I still don't get Ceph...


Well-Known Member
Jun 20, 2020

I have this little three node PVE/Ceph cluster.

And due to performance issues I got around to swap my Ceph OSD SSDs once again. I outed one OSD in one of the nodes and it Ceph started rebalancing/remapping/backfilling (as expected). After rebalancing/remaping/backfilling was done, I stopped the OSD and - I think - nothing happened (or maybe it did some more rebalancing/backfilling - not sure). Anyways, I waited a couple of hours and there was no further action, the Ceph circle was all green.
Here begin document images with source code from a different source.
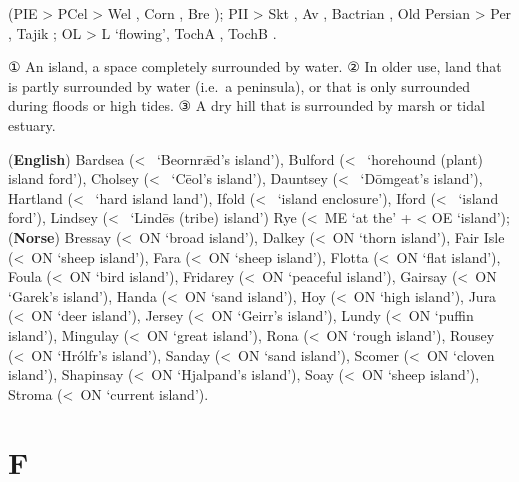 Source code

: \documentclass[12pt,letterpaper,oneside,article,draft]{memoir}
\begin{document}
\begin{Lemma}
\begin{Etymology}
				(PIE  > PCel  > Wel , Corn \fm{avon}, Bre );
			PII  > Skt  , Av  ,
				Bactrian  , Old Persian   >
					Per  , Tajik  ;
			OL  > L  ‘flowing’, TochA \fm{āp}, TochB .
\end{Etymology}
\begin{Definitions}
	① An island, a space completely surrounded by water.
	② In older use, land that is partly surrounded by water (i.e.\ a peninsula), or that is only surrounded during floods or high tides.
	③ A dry hill that is surrounded by marsh or tidal estuary.
\end{Definitions}
\begin{Examples}
	(\textbf{English})
	Bardsea (<~ ‘Beornrǣd’s island’),
	Bulford (<~ ‘horehound (plant) island ford’),
	Cholsey (<~ ‘Cēol’s island’),
	Dauntsey (<~ ‘Dōmgeat’s island’),
	Hartland (<~ ‘hard island land’),
	Ifold (<~ ‘island enclosure’),
	Iford (<~ ‘island ford’),
	Lindsey (<~ ‘Lindēs (tribe) island’)
	Rye (<~ME  ‘at the’ +  < OE  ‘island’);
	(\textbf{Norse})
	Bressay (<~ON  ‘broad island’),
	Dalkey (<~ON  ‘thorn island’),
	Fair Isle (<~ON  ‘sheep island’),
	Fara (<~ON  ‘sheep island’),
	Flotta (<~ON  ‘flat island’),
	Foula (<~ON  ‘bird island’),
	Fridarey (<~ON  ‘peaceful island’),
	Gairsay (<~ON  ‘Garek’s island’),
	Handa (<~ON  ‘sand island’),
	Hoy (<~ON  ‘high island’),
	Jura (<~ON  ‘deer island’),
	Jersey (<~ON  ‘Geirr’s island’),
	Lundy (<~ON  ‘puffin island’),
	Mingulay (<~ON  ‘great island’),
	Rona (<~ON  ‘rough island’),
	Rousey (<~ON  ‘Hrólfr’s island’),
	Sanday (<~ON  ‘sand island’),
	Scomer (<~ON  ‘cloven island’),
	Shapinsay (<~ON  ‘Hjalpand’s island’),
	Soay (<~ON  ‘sheep island’),
	Stroma (<~ON  ‘current island’).
\end{Examples}
\end{Lemma}

\section*{F}
\end{document}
Now when I destroyed the OSD, Ceph started rebalancing/remaping/backfilling again. That was unexpected. I thought that after an OSD was stopped and the cluster has done its thing, it would not rely on it anymore (so that it would not care about the destruction of such OSD anymore).

Can someone help me out why it is behaving like it is?

note that you can control whether rebalancing (and other stuff) happens via flags (but it is of course also affected by your replication settings and crush rules, i.e., with 3/2 and failure domain host, you might not always see recovery/rebalancing, even when OSDs are removed).
You have changed the cluster topology when destroying the OSD.
Every change to the cluster topology makes the CRUSH algorithm relocate some placement groups.
Hmm, and do you know what PGs are relocated and why?
note that you can control whether rebalancing (and other stuff) happens via flags (but it is of course also affected by your replication settings and crush rules, i.e., with 3/2 and failure domain host, you might not always see recovery/rebalancing, even when OSDs are removed).
Thanks, I am aware of that and I guess I want Ceph to do what has to be done. That's okay for me.

It is just that I had expected all the necessary rebalancing etc. to happen after I downed and outed the OSD. With that done, I expected the OSD to be gone in the eyes of Ceph. And that destroying wouldn't trigger any further action from Ceph.